Beyond having a new set of strings there are a few tools on the market that can make the process a bit easier. One is a string winder. You can get a basic string winder for under $5. When you first put a string on you will have to turn the tuning peg many rotations before the string is in tune. A string winder is a tool, sort of like a wrench, with a slot that goes over the tuning peg and an arm that allows you to rotate the tuning peg much more quickly. Not essential, but definitely makes the process easier. After the string is on you will likely have a fair amount of slack sticking out of the tuning peg. To deal with this you can cut the slack with a string cutter. You can also get a string winder/cutter in one tool for about $10.

So besides the obvious need to change a string if one breaks, when should you change strings? How do you know when your strings are “dead” sounding? When strings are new there’s a fullness to them. You can hear a wide range of frequency. Fat lows and crisp highs as well as more sustain. As they get worn out you’ll first start to lose that crispness. Then highs and sustain. A general rule of thumb is that if you’re playing several hours a day, you should change strings every few weeks. If you’re playing an hour a day you can probably wait a month or so.
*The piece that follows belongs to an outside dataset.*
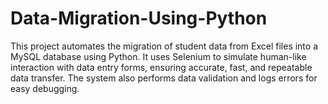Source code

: # Data-Migration-Using-Python
This project automates the migration of student data from Excel files into a MySQL database using Python. It uses Selenium to simulate human-like interaction with data entry forms, ensuring accurate, fast, and repeatable data transfer. The system also performs data validation and logs errors for easy debugging.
Bob Lanzetti playing guitar with Snarky Puppy

Step 1: Take all the old strings off. Certain guitars have bridges that are actually held on by the strings. With a guitar like this it might be preferable to take the four strings in the middle off and leave the high E and low on E for now. For most other guitars you can take all six off at once. I like to use this opportunity to clean the fretboard a bit. I like to use Miracle Cloth, a coconut oil soaked polishing cloth that smells great and can remove dirt from the frets and fretboard.

Step 2: Put on one string at a time in order from low to high. (If you have a guitar that you chose to leave the 6th string on you can out the 5th string on first.) Some string companies have their strings color coded so that you can be sure you’re putting the correct string in the correct place. Others will often have each string individually packaged. Start by putting the string, opposite the ball end, through the hole in the bridge. On many guitars it’s on the front of the guitar at the end of the bridge. On Stratocaster-type guitars it’s on the backside of the guitar. Pull the string through the hole all the way up to the corresponding tuning peg and put it through that hole. You can keep pulling it until the ball end is flush against the bridge. 

Step 3: Leave a little less than a fist sized amount of slack between the fretboard and the string. You can put your fist flush against the fretboard, somewhere in the middle of the neck, and place the string on top of your fist. Then you can just pull the string a bit tighter than that. This will allow you to turn the tuning peg many rotations before the string is tight, which will allow the string to wrap around the tuning peg many times to assure that it won’t slip off. Using your hand, or your string winder, turn the tuning peg counter-clockwise so that the string starts to wrap around. After several rotations the string should start to feel like it’s getting tighter and after several more it should start to produce a pitch when struck. Once it’s at that point it’s safe to say it’s on and will not slip off.

Step 4: After all six strings are in place and relatively in tune you can cut the access strings with your string cutter. It’s also a good idea to play a bit and bend the strings to break them in a little. Until they’re broken in they will stretch and come out of tune easily. A few minutes of playing and bending will insure they will stay in tune.